— Instructions for the task —
Begin your copy at the line that contains "tign : electron" and carry it on, exactly, to the last line of the material below.
Given records: Begin
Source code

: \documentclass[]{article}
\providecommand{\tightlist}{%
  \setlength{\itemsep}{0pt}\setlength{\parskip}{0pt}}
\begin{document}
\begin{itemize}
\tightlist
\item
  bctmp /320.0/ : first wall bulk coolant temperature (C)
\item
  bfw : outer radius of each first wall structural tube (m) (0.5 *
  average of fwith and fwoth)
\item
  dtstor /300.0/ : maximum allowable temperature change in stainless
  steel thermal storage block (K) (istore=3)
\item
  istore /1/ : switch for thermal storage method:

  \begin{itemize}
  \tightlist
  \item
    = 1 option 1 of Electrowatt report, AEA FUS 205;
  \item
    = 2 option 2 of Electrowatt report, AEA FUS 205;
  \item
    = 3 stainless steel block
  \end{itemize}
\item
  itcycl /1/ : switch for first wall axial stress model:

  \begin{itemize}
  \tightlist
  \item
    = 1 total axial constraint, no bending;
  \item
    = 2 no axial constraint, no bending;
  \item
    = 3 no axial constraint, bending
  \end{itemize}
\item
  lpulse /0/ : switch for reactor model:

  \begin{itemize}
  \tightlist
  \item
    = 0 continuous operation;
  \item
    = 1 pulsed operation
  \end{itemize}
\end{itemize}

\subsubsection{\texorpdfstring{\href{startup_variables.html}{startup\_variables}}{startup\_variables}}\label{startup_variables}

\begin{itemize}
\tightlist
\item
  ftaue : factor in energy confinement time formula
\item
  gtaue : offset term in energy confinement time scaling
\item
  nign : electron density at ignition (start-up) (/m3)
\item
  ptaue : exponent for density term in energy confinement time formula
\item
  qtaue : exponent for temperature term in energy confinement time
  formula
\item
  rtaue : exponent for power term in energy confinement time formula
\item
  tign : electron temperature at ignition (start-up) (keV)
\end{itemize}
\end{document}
Given records: End
— Answer section —
  tign : electron temperature at ignition (start-up) (keV)
\end{itemize}
\end{document}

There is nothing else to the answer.